Find the lines of data that contain the string "This", then list them.

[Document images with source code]
# # #

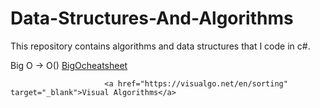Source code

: # Data-Structures-And-Algorithms
This repository contains algorithms and data structures that I code in c#.


 Big O -> O()            <a href="https://www.bigocheatsheet.com/" target="_blank">BigOcheatsheet</a>
 
 
                         <a href="https://visualgo.net/en/sorting" target="_blank">Visual Algorithms</a>
     
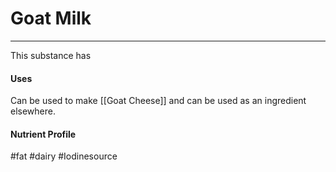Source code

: # Goat Milk
---

This substance has 

#### Uses
Can be used to make [[Goat Cheese]] and can be used as an ingredient elsewhere.

#### Nutrient Profile
#fat #dairy #Iodinesource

# # #

#### [EXERCISE RESULT]
This repository contains algorithms and data structures that I code in c#.
This substance has 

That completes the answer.